#### The records
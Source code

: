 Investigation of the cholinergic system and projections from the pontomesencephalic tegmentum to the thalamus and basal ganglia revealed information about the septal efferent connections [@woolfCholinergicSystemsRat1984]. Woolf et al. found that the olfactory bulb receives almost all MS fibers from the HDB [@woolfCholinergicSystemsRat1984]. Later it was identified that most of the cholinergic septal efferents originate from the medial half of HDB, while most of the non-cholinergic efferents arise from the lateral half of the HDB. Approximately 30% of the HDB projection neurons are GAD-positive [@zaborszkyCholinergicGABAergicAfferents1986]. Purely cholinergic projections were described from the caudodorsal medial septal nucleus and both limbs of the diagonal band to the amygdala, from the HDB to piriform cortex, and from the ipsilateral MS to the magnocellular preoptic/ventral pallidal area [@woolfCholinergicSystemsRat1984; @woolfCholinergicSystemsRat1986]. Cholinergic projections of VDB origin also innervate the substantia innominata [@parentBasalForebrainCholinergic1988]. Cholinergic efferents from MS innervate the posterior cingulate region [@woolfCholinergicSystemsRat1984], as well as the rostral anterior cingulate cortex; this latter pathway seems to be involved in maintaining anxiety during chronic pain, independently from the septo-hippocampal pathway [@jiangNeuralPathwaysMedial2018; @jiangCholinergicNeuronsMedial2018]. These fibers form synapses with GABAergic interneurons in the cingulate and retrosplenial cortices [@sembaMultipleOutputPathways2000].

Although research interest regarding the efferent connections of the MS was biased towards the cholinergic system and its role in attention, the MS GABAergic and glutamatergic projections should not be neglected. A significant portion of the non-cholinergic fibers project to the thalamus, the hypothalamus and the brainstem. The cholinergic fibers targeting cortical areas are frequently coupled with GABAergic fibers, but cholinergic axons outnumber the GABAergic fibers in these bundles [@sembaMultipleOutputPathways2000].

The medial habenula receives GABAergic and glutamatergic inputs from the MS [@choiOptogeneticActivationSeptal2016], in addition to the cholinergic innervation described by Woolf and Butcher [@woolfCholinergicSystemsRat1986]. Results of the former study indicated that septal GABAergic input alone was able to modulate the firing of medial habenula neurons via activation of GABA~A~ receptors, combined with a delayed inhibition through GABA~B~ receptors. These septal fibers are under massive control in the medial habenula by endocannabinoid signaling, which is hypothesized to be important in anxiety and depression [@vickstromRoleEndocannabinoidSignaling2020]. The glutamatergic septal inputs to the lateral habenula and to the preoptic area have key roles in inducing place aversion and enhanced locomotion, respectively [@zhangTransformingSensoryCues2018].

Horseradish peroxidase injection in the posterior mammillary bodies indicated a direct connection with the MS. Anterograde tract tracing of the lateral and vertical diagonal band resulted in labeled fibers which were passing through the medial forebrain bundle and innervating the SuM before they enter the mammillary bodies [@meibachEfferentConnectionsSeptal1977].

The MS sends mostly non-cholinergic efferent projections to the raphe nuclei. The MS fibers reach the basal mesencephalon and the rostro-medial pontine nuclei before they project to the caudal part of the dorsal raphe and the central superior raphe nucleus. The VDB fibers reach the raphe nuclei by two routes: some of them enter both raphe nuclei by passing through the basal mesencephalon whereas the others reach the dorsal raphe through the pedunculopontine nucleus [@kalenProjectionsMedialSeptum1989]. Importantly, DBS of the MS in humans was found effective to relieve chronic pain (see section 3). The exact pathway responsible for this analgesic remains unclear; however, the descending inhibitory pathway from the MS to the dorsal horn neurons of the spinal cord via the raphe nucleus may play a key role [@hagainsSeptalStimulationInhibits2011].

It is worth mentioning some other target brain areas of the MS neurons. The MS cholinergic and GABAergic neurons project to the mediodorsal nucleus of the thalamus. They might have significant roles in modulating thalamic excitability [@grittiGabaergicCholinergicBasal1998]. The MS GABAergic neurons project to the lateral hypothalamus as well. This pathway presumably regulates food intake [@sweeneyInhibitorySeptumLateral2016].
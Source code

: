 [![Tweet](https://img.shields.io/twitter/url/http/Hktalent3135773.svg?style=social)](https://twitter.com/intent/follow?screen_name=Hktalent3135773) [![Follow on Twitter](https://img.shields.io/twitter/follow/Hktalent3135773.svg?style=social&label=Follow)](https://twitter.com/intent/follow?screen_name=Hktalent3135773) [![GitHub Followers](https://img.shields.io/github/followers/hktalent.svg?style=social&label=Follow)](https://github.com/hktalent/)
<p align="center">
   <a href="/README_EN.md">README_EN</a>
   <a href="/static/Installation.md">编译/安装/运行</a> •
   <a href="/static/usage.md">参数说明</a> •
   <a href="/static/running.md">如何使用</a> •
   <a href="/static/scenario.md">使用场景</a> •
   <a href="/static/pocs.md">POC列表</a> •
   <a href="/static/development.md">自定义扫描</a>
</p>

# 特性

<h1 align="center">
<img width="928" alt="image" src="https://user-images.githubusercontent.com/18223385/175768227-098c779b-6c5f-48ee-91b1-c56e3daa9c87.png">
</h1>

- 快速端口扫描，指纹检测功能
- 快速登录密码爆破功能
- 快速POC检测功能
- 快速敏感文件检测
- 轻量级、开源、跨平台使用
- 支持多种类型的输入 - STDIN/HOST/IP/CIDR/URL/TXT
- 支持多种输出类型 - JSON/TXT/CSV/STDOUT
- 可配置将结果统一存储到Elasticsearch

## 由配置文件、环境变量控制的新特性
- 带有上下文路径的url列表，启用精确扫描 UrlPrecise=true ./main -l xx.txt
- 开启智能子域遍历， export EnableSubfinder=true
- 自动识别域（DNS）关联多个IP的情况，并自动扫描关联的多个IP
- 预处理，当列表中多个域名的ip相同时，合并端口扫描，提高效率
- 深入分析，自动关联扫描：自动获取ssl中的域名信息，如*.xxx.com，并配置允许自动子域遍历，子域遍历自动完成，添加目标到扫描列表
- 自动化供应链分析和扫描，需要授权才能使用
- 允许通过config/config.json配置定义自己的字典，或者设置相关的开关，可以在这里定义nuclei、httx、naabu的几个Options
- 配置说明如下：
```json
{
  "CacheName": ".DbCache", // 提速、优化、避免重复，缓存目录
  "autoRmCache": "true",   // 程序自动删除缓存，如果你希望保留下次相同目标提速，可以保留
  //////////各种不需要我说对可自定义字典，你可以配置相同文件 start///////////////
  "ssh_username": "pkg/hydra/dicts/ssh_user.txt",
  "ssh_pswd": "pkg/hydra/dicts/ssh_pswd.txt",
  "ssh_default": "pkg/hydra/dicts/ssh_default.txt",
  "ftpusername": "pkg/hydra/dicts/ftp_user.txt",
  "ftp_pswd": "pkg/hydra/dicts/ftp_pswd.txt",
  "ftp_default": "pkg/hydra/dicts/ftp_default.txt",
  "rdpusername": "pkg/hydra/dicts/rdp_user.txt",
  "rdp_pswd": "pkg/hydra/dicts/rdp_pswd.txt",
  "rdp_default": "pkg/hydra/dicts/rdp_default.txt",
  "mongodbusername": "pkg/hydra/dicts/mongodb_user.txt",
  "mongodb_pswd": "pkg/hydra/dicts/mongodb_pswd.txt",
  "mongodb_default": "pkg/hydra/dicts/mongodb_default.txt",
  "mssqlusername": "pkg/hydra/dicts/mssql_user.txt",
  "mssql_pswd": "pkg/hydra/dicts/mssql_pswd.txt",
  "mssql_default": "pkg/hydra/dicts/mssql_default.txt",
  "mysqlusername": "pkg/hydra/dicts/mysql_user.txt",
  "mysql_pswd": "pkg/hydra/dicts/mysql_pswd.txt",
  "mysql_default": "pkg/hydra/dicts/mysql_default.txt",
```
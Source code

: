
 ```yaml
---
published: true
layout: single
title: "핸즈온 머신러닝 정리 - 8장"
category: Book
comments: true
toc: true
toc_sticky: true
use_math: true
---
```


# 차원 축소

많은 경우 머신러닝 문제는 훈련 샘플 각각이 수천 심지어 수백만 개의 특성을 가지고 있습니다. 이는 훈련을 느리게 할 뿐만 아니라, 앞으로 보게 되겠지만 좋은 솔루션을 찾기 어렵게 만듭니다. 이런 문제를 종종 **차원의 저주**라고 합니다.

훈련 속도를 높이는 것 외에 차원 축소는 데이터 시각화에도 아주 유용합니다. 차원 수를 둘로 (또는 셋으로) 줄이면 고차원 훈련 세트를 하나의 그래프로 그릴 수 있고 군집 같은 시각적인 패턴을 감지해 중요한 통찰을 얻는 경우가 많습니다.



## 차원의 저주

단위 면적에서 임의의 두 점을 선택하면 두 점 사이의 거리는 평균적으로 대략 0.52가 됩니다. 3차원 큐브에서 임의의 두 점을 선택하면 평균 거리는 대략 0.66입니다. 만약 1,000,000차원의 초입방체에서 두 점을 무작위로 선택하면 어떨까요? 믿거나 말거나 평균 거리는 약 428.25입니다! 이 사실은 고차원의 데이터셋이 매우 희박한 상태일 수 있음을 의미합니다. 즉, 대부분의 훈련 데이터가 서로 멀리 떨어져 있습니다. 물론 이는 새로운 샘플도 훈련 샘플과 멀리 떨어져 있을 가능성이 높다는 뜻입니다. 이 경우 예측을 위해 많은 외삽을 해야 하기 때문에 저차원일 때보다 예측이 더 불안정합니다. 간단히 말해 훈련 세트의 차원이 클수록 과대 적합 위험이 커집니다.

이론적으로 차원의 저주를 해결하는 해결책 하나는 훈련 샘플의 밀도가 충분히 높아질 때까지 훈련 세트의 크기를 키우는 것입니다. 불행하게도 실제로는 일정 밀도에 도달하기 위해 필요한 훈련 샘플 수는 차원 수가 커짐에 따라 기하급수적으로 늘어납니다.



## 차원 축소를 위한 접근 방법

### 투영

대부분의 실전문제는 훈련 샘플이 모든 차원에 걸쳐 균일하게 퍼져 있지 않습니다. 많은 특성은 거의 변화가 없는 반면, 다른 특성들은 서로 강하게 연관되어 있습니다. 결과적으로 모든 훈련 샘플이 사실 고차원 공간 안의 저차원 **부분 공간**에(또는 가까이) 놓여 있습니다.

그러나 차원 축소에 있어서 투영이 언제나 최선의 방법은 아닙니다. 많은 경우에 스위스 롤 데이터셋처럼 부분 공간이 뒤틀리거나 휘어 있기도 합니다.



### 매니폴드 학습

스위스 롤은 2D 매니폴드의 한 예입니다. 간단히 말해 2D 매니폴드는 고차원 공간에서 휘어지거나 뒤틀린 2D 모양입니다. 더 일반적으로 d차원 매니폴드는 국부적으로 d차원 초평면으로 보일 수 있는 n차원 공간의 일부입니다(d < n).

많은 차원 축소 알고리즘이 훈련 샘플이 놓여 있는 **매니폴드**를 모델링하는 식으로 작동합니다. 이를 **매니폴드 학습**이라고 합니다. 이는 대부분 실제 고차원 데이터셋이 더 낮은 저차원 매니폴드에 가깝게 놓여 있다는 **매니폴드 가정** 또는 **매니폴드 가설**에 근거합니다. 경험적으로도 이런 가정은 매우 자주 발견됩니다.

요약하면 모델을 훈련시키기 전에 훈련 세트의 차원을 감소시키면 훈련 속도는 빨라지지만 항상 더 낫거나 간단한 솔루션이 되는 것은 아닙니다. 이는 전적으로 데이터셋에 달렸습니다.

#### Action item
Reproduce the material above exactly, beginning at its first line and ending with the line that holds "retrosplenial cortices [@sembaMultipleOutputPathways2000].". Include nothing else.

#### Task result
Source code

: Investigation of the cholinergic system and projections from the pontomesencephalic tegmentum to the thalamus and basal ganglia revealed information about the septal efferent connections [@woolfCholinergicSystemsRat1984]. Woolf et al. found that the olfactory bulb receives almost all MS fibers from the HDB [@woolfCholinergicSystemsRat1984]. Later it was identified that most of the cholinergic septal efferents originate from the medial half of HDB, while most of the non-cholinergic efferents arise from the lateral half of the HDB. Approximately 30% of the HDB projection neurons are GAD-positive [@zaborszkyCholinergicGABAergicAfferents1986]. Purely cholinergic projections were described from the caudodorsal medial septal nucleus and both limbs of the diagonal band to the amygdala, from the HDB to piriform cortex, and from the ipsilateral MS to the magnocellular preoptic/ventral pallidal area [@woolfCholinergicSystemsRat1984; @woolfCholinergicSystemsRat1986]. Cholinergic projections of VDB origin also innervate the substantia innominata [@parentBasalForebrainCholinergic1988]. Cholinergic efferents from MS innervate the posterior cingulate region [@woolfCholinergicSystemsRat1984], as well as the rostral anterior cingulate cortex; this latter pathway seems to be involved in maintaining anxiety during chronic pain, independently from the septo-hippocampal pathway [@jiangNeuralPathwaysMedial2018; @jiangCholinergicNeuronsMedial2018]. These fibers form synapses with GABAergic interneurons in the cingulate and retrosplenial cortices [@sembaMultipleOutputPathways2000].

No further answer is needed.